13.The laws of the state of Ohio, without giving effect to its principles of conflicts of law, govern all adversarial proceedings arising out of this agreement or of Employee’s relationship with Company.





Exhibit 10.1

14.No amendment, waiver or modification of this agreement will be effective unless it is in writing and signed by the parties. No waiver of satisfaction of a condition or failure to comply with an obligation under this agreement will be effective unless it is in writing and signed by the party granting the waiver, and no such waiver will constitute a waiver of satisfaction of any other condition or failure to comply with any other obligation.
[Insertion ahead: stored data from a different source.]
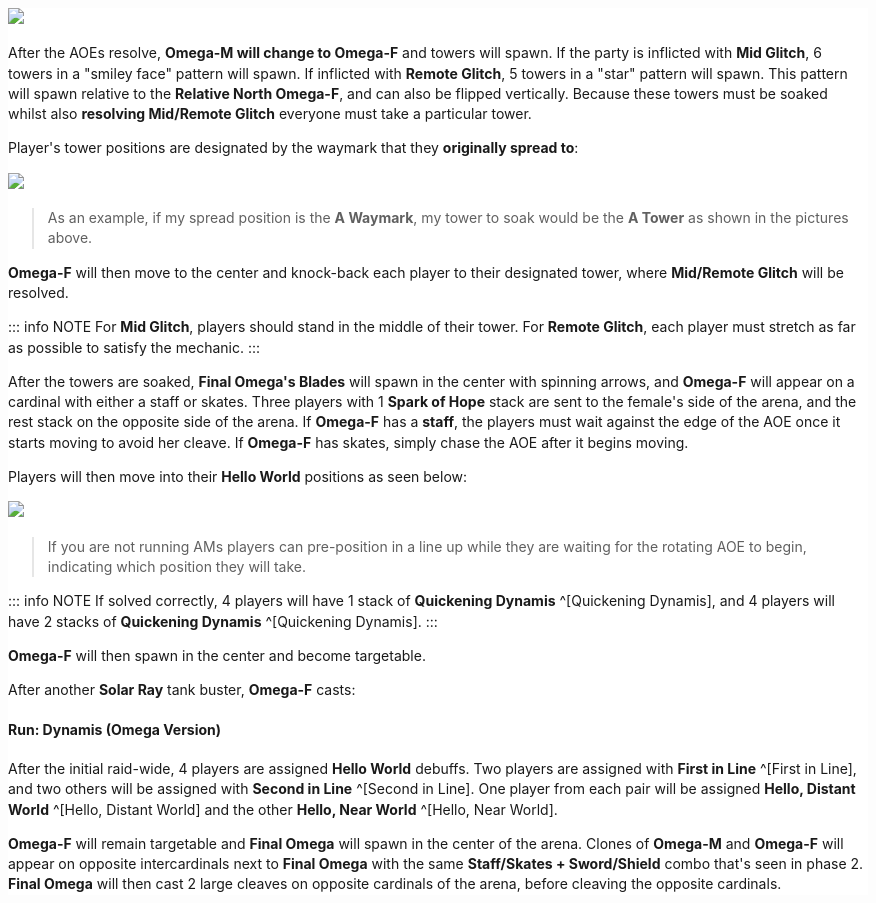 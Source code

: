 ![](/images/top-sigma-lineup.webp)

After the AOEs resolve, **Omega-M will change to Omega-F** and towers will spawn. If the party is inflicted with **Mid Glitch**, 6 towers in a "smiley face" pattern will spawn. If inflicted with **Remote Glitch**, 5 towers in a "star" pattern will spawn. This pattern will spawn relative to the **Relative North Omega-F**, and can also be flipped vertically. Because these towers must be soaked whilst also **resolving Mid/Remote Glitch** everyone must take a particular tower. 

Player's tower positions are designated by the waymark that they **originally spread to**:

![](/images/top-sigma-midremote.webp)

> As an example, if my spread position is the **A Waymark**, my tower to soak would be the **A Tower** as shown in the pictures above.

**Omega-F** will then move to the center and knock-back each player to their designated tower, where **Mid/Remote Glitch** will be resolved.

::: info NOTE
For **Mid Glitch**, players should stand in the middle of their tower. For **Remote Glitch**, each player must stretch as far as possible to satisfy the mechanic.
:::

After the towers are soaked, **Final Omega's Blades** will spawn in the center with spinning arrows, and **Omega-F** will appear on a cardinal with either a staff or skates. Three players with 1 **Spark of Hope** stack are sent to the female's side of the arena, and the rest stack on the opposite side of the arena. If **Omega-F** has a **staff**, the players must wait against the edge of the AOE once it starts moving to avoid her cleave. If **Omega-F** has skates, simply chase the AOE after it begins moving.

Players will then move into their **Hello World** positions as seen below:

![](/images/top-sigma-spreads.webp)

> If you are not running AMs players can pre-position in a line up while they are waiting for the rotating AOE to begin, indicating which position they will take.

::: info NOTE
If solved correctly, 4 players will have 1 stack of **Quickening Dynamis** ^[Quickening Dynamis], and 4 players will have 2 stacks of **Quickening Dynamis** ^[Quickening Dynamis].
:::

**Omega-F** will then spawn in the center and become targetable.

After another **Solar Ray** tank buster, **Omega-F** casts:

#### Run: Dynamis (Omega Version)
<Action title='P5 Dynamis Omega Toolbox' color='red' href='https://ff14.toolboxgaming.space/?id=078384491946761&preview=1' />

After the initial raid-wide, 4 players are assigned **Hello World** debuffs. Two players are assigned with **First in Line** ^[First in Line], and two others will be assigned with **Second in Line** ^[Second in Line]. One player from each pair will be assigned **Hello, Distant World** ^[Hello, Distant World] and the other **Hello, Near World** ^[Hello, Near World].

**Omega-F** will remain targetable and **Final Omega** will spawn in the center of the arena. Clones of **Omega-M** and **Omega-F** will appear on opposite intercardinals next to **Final Omega** with the same **Staff/Skates + Sword/Shield** combo that's seen in phase 2. **Final Omega** will then cast 2 large cleaves on opposite cardinals of the arena, before cleaving the opposite cardinals.
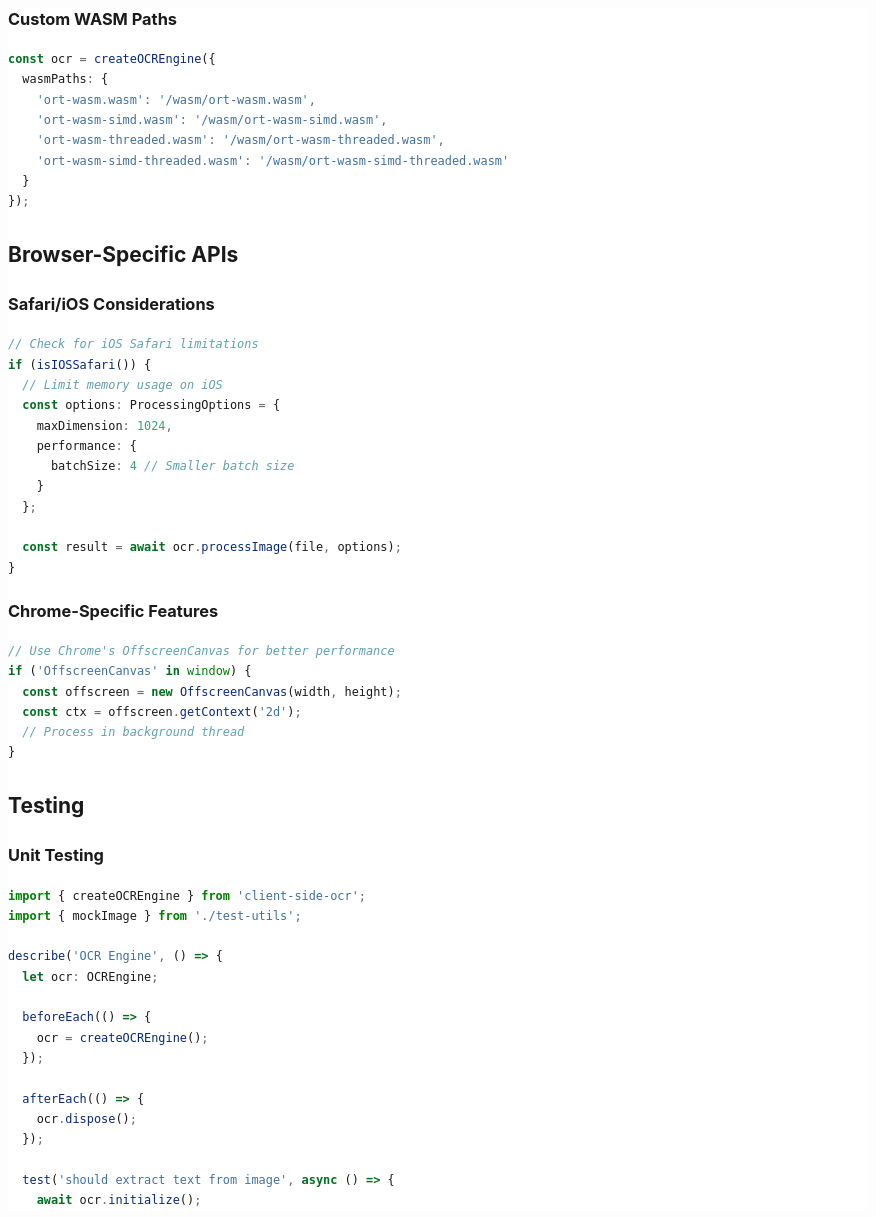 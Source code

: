 ### Custom WASM Paths

```typescript
const ocr = createOCREngine({
  wasmPaths: {
    'ort-wasm.wasm': '/wasm/ort-wasm.wasm',
    'ort-wasm-simd.wasm': '/wasm/ort-wasm-simd.wasm',
    'ort-wasm-threaded.wasm': '/wasm/ort-wasm-threaded.wasm',
    'ort-wasm-simd-threaded.wasm': '/wasm/ort-wasm-simd-threaded.wasm'
  }
});
```

## Browser-Specific APIs

### Safari/iOS Considerations

```typescript
// Check for iOS Safari limitations
if (isIOSSafari()) {
  // Limit memory usage on iOS
  const options: ProcessingOptions = {
    maxDimension: 1024,
    performance: {
      batchSize: 4 // Smaller batch size
    }
  };
  
  const result = await ocr.processImage(file, options);
}
```

### Chrome-Specific Features

```typescript
// Use Chrome's OffscreenCanvas for better performance
if ('OffscreenCanvas' in window) {
  const offscreen = new OffscreenCanvas(width, height);
  const ctx = offscreen.getContext('2d');
  // Process in background thread
}
```

## Testing

### Unit Testing

```typescript
import { createOCREngine } from 'client-side-ocr';
import { mockImage } from './test-utils';

describe('OCR Engine', () => {
  let ocr: OCREngine;
  
  beforeEach(() => {
    ocr = createOCREngine();
  });
  
  afterEach(() => {
    ocr.dispose();
  });
  
  test('should extract text from image', async () => {
    await ocr.initialize();
``` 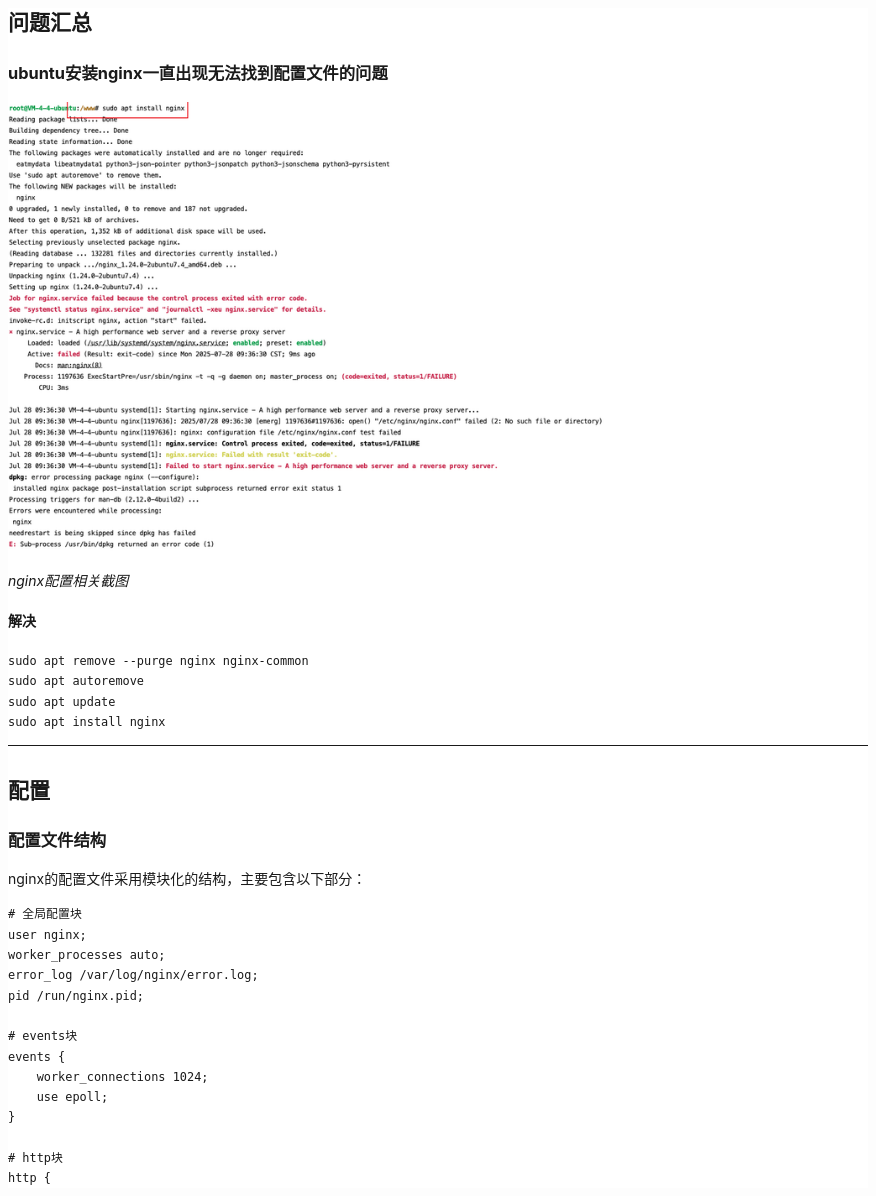 

## 问题汇总

### ubuntu安装nginx一直出现无法找到配置文件的问题

![nginx配置截图](/assets/nginx/Snipaste_2025-07-28_09-41-19.png)

*nginx配置相关截图*

#### 解决

```
sudo apt remove --purge nginx nginx-common
sudo apt autoremove
sudo apt update
sudo apt install nginx
```

---

## 配置

### 配置文件结构

nginx的配置文件采用模块化的结构，主要包含以下部分：

```nginx
# 全局配置块
user nginx;
worker_processes auto;
error_log /var/log/nginx/error.log;
pid /run/nginx.pid;

# events块
events {
    worker_connections 1024;
    use epoll;
}

# http块
http {
``` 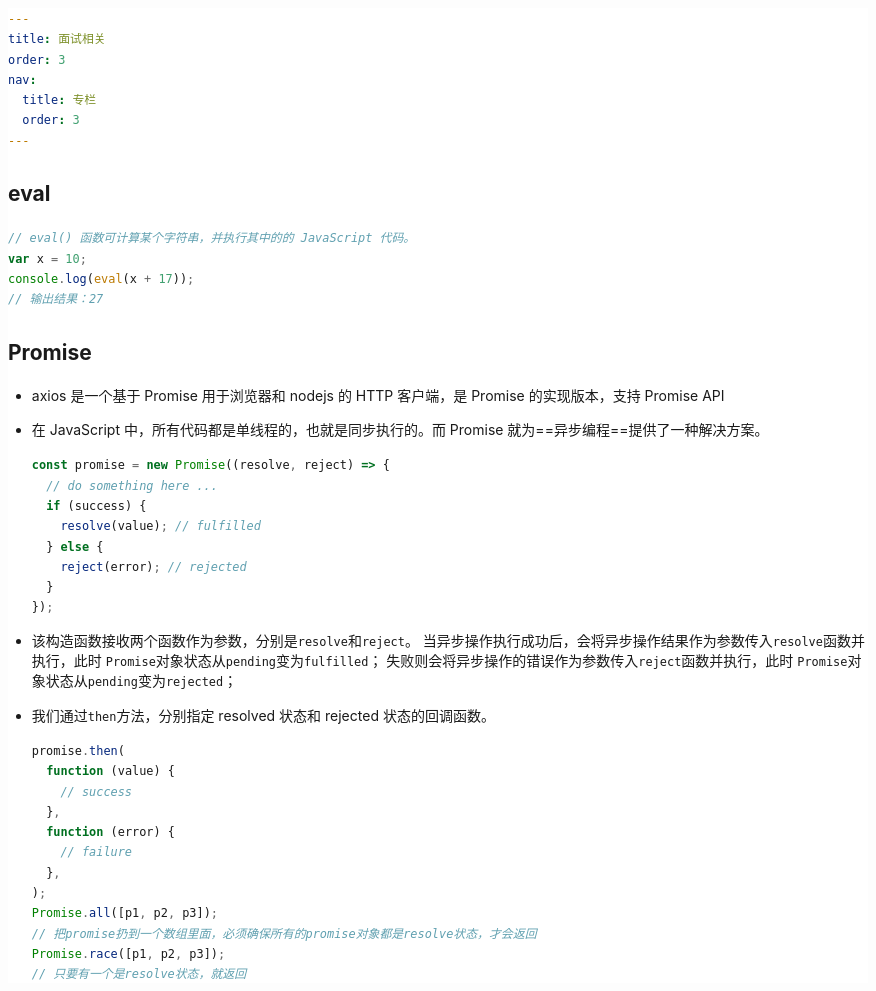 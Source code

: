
 ```yaml
---
title: 面试相关
order: 3
nav:
  title: 专栏
  order: 3
---
```


## eval

```js
// eval() 函数可计算某个字符串，并执行其中的的 JavaScript 代码。
var x = 10;
console.log(eval(x + 17));
// 输出结果：27
```

## Promise

- axios 是一个基于 Promise 用于浏览器和 nodejs 的 HTTP 客户端，是 Promise 的实现版本，支持 Promise API

- 在 JavaScript 中，所有代码都是单线程的，也就是同步执行的。而 Promise 就为==异步编程==提供了一种解决方案。

  ```js
  const promise = new Promise((resolve, reject) => {
    // do something here ...
    if (success) {
      resolve(value); // fulfilled
    } else {
      reject(error); // rejected
    }
  });
  ```

- 该构造函数接收两个函数作为参数，分别是`resolve`和`reject`。
  当异步操作执行成功后，会将异步操作结果作为参数传入`resolve`函数并执行，此时 `Promise`对象状态从`pending`变为`fulfilled`；
  失败则会将异步操作的错误作为参数传入`reject`函数并执行，此时 `Promise`对象状态从`pending`变为`rejected`；

- 我们通过`then`方法，分别指定 resolved 状态和 rejected 状态的回调函数。

  ```js
  promise.then(
    function (value) {
      // success
    },
    function (error) {
      // failure
    },
  );
  Promise.all([p1, p2, p3]);
  // 把promise扔到一个数组里面，必须确保所有的promise对象都是resolve状态，才会返回
  Promise.race([p1, p2, p3]);
  // 只要有一个是resolve状态，就返回
  ```
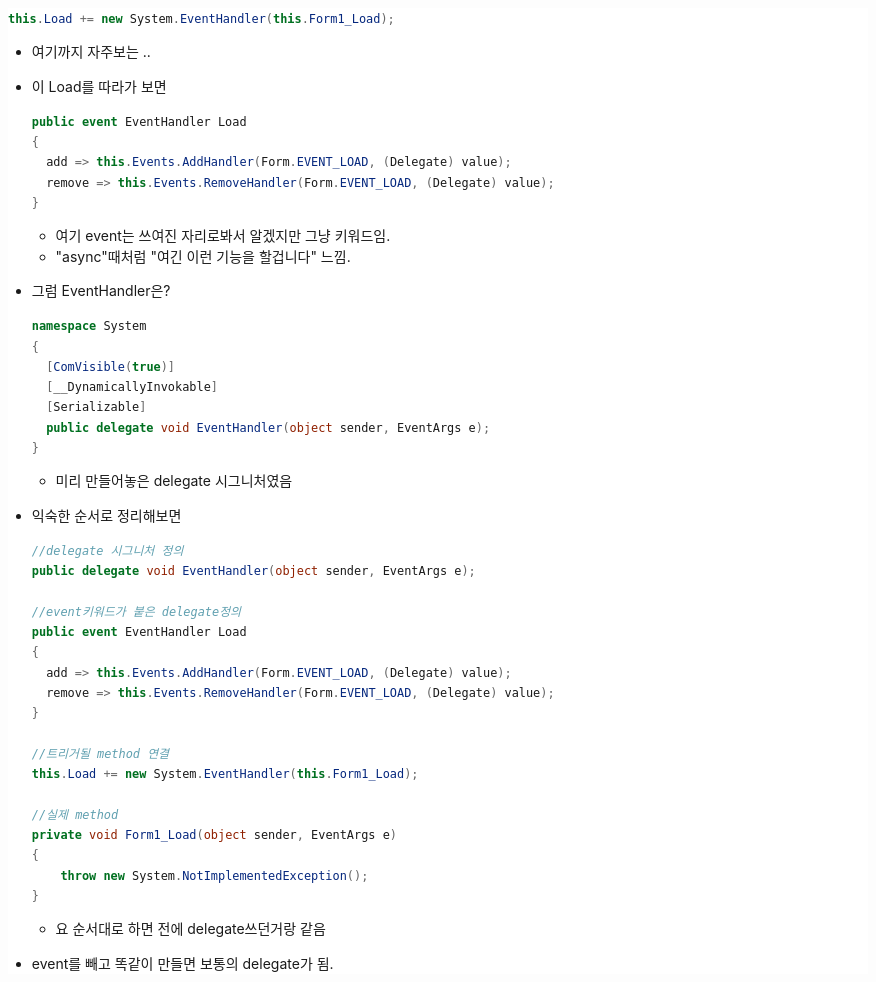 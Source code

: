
  ```c#
  this.Load += new System.EventHandler(this.Form1_Load);
  ```
  - 여기까지 자주보는 ..

- 이 Load를 따라가 보면 

  ```c#
  public event EventHandler Load
  {
    add => this.Events.AddHandler(Form.EVENT_LOAD, (Delegate) value);
    remove => this.Events.RemoveHandler(Form.EVENT_LOAD, (Delegate) value);
  }
  ```
  - 여기 event는 쓰여진 자리로봐서 알겠지만 그냥 키워드임.  
  - "async"때처럼 "여긴 이런 기능을 할겁니다" 느낌. 

- 그럼 EventHandler은?

  ```c#
  namespace System
  {
    [ComVisible(true)]
    [__DynamicallyInvokable]
    [Serializable]
    public delegate void EventHandler(object sender, EventArgs e);
  }
  ```
  - 미리 만들어놓은 delegate 시그니처였음

- 익숙한 순서로 정리해보면 

  ```c#
  //delegate 시그니처 정의
  public delegate void EventHandler(object sender, EventArgs e);
  
  //event키워드가 붙은 delegate정의
  public event EventHandler Load
  {
    add => this.Events.AddHandler(Form.EVENT_LOAD, (Delegate) value);
    remove => this.Events.RemoveHandler(Form.EVENT_LOAD, (Delegate) value);
  }

  //트리거될 method 연결
  this.Load += new System.EventHandler(this.Form1_Load);

  //실제 method
  private void Form1_Load(object sender, EventArgs e)
  {
      throw new System.NotImplementedException();
  }
  ```
  - 요 순서대로 하면 전에 delegate쓰던거랑 같음

- event를 빼고 똑같이 만들면 보통의 delegate가 됨.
To be valid, any document signed by Company in accordance with this paragraph must be signed by an officer of Company authorized to do so by Company’s President.

15.Employee states that this agreement has been written in understandable English and that Company advised him in writing to consult a lawyer of my choice before signing.

16.If the parties sign this agreement in several counterparts, each will be deemed an original but all counterparts together will constitute one instrument.

17.Employee may take 21 days to consider this agreement before signing. Employee may sign sooner, but if Employee signs sooner, then Employee has voluntarily waived Employee’s right to consider this agreement for 21 full days.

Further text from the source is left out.